In response to GOP heckling, the Democrat added, “I’m politely not naming them, but it’s being proposed by some of you.”

It was against this backdrop that Scott turned to Twitter this morning, standing by his plan to sunset “all federal legislation” after five years. “If a law is worth keeping,” the Floridian wrote,  “Congress can pass it again.”

Scott added this morning, however, that this doesn’t mean he wants to “cut” Social Security and Medicare. Perhaps not, but that’s beside the point: The senator’s plan was (and is) controversial for a variety of reasons, including the fact that it would sunset the popular social insurance programs, not “cut” them. That’s what Biden said in his address, and it remains accurate.

Indeed, it’s a point of bipartisan agreement: Even Senate Minority Leader Mitch McConnell publicly conceded last year that under Scott’s plan, Medicare and Social Security would have to be reapproved every five years.

For the far-right Floridian to double down on this point again today only helps bolster the White House’s point. Scott seemed to think he was correcting Biden with his Twitter thread, when in fact he inadvertently helped prove the president right.
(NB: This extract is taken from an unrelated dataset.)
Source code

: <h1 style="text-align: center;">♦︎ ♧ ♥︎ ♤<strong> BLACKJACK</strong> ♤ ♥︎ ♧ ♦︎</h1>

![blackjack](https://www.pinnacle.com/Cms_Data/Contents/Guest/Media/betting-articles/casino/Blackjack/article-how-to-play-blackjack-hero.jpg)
Postscript: At the conclusion of his weird Twitter thread, the senator added, “Biden & the Dems did, in fact, cut Medicare just last year. They lie about it & the liberal media covers for them.”

It is among the most tiresome of Scott’s many lies. He’s been told several times that his efforts to deceive the public on this point are indefensible, and yet the Republican continues to peddle this demonstrably ridiculous claim, indifferent to reality and propriety. The fact that he repeated the lie again this morning, while ironically accusing his rivals of lying, served as a reminder that the GOP lawmaker is impervious to shame.